The local forms of worship were not excellent or free of pitfalls asking for reform, but they had to be erased and forgotten so that new incoming forms could sit comfortably and hold sway in ụsụ.

Also, the old forms, as part of the thinking about harmony and interconnectedness of things in creation, had important social functions, had ways of entering community and holding life together. The incoming forms, as disruptive agents, frowned at these connections. If the community found justice through ogwugwu, then that deity became the target. That means that a system has to be found for ụsụ who admired foreign ways and to make ụsụ violate the practice of expecting justice from ogwugwu! Both the new political and legal systems that try to unsit the indigenous must be fully mobilised to reject ogwugwu intervention so that the community would also be neither here nor there.

Oh, the political system! Aha, that may take us back into the dark alleys of history. Just like the incoming forms of worship, the political system preferred and recorded for ụsụ  was the foreign. That is perfectly in line with ụsụ being a perpetual learner. If ụsụ wanted to follow other nations politically, it must present self as a humble learner who can make mistakes, abuse the political system sometimes, but still tolerated as a performer, a comedian, on the world stage. The learner has to exhibit humility by presenting self and political lesson notes at Chatham House. Yes; the pupil has to present notes for approval to the master; it is only natural.

This confusion facing ụsụ also from spirituality to political life is even clearly manifested in the reconciliation of traditional system of government with the received Western systems. In the received systems, rulership is supposedly through common will, ordained by the majority, even if the majority is made up visionless idiots. But, surprisingly, it is this controversial, received rulership that has to endorse the indigenous as legitimate. Thus, somebody who has found his or her way into government is now in a position to install or remove a king who has emerged from an indigenous or is a rightful occupant of the throne. Instead of a governor of a state or president being the tenant and subject of the traditional ruler just for few years, it is now the traditional ruler who is his or her subject and can be removed unless a supporter. The ways of the postcolonial ụsụ in government can be amusing. But it exhibits that same attribute of being neither here nor there!

Then, think of identity generally, particularly the type invented through culture. Our fellow, the ụsụ, tries to appear Western, from dressing to speaking the language of the West, but cannot be accepted as Western. And what of the education and ụsụ’s learnedness? Ah, ụsụ remembers nothing, including having learned anything from earlier indigenous actors. This ụsụ believes that the Western is the only education and can cite many Western thinkers ever known without being able to cite one thing they learned from their grandfather. It is “according-to” knowledge. Why can’t open the mouth to vomit al the nonsense swallowed?

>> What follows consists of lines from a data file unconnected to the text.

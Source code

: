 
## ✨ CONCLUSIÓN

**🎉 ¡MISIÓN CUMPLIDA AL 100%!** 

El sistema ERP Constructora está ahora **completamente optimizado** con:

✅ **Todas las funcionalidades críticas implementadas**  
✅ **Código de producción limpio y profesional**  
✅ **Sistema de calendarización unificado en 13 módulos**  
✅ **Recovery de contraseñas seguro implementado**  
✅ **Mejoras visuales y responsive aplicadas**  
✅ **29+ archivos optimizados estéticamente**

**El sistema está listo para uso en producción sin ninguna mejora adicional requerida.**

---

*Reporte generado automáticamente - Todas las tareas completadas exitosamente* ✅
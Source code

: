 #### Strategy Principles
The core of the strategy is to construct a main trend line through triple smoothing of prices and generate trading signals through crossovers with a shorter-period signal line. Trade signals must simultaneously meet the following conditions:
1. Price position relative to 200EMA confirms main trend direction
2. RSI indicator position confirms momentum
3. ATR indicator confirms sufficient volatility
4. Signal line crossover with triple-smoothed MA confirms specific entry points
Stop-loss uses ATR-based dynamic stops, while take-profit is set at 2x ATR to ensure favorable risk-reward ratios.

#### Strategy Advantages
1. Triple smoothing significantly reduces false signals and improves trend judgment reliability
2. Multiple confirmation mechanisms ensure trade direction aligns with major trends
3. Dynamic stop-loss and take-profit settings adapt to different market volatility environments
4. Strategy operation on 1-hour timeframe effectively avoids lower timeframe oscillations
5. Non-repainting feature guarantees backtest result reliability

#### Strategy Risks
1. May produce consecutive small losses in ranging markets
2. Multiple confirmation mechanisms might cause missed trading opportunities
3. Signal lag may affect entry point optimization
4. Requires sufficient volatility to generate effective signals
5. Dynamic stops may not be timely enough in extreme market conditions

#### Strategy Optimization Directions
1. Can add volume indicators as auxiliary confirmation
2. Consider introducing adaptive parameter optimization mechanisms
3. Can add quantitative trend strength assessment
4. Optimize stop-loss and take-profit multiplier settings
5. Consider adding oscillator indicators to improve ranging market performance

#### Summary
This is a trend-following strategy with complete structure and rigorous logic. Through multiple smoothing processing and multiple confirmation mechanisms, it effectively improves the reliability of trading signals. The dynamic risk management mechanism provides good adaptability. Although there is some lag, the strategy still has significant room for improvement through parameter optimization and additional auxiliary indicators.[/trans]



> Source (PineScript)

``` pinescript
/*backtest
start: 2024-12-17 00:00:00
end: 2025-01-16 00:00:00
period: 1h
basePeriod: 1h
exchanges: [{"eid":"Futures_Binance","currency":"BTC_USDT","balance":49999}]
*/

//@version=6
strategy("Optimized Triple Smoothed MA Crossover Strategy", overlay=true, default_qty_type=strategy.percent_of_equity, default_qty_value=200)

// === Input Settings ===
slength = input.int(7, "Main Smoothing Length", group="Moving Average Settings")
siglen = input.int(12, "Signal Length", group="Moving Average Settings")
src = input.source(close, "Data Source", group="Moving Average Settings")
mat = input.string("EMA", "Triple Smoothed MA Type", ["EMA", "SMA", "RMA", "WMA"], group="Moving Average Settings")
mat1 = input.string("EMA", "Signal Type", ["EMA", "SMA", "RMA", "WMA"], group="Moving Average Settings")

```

 OK, back to the language that has to carry this tokunbo knowledge. Our fellow is told that he or she still suffers and expresses a lack. As somebody with a lack or handicap, ụsụ has to move only in the night of Western identity. This hybrid creature has to negotiate and auction self in order to be accepted provisionally by the Western establishment. The sharp-mouthed cannot be in somebody’s obi and represent the host as being one-eyed! The visitor should know and keep to own limits. So, ụsụ at home; ụsụ also out there!


I can go on and on to pull at the whiskers of ụsụ and annoy the hybrid; but let me just end here and wait for that terrible nocturnal cry. Our fellow, ụsụ, would even not like to be called ụsụ, a night aviator and one which is avoided by birds of the air and loathed by four-footed animals of the ground. We should be sorry for ụsụ and understand its dark anger.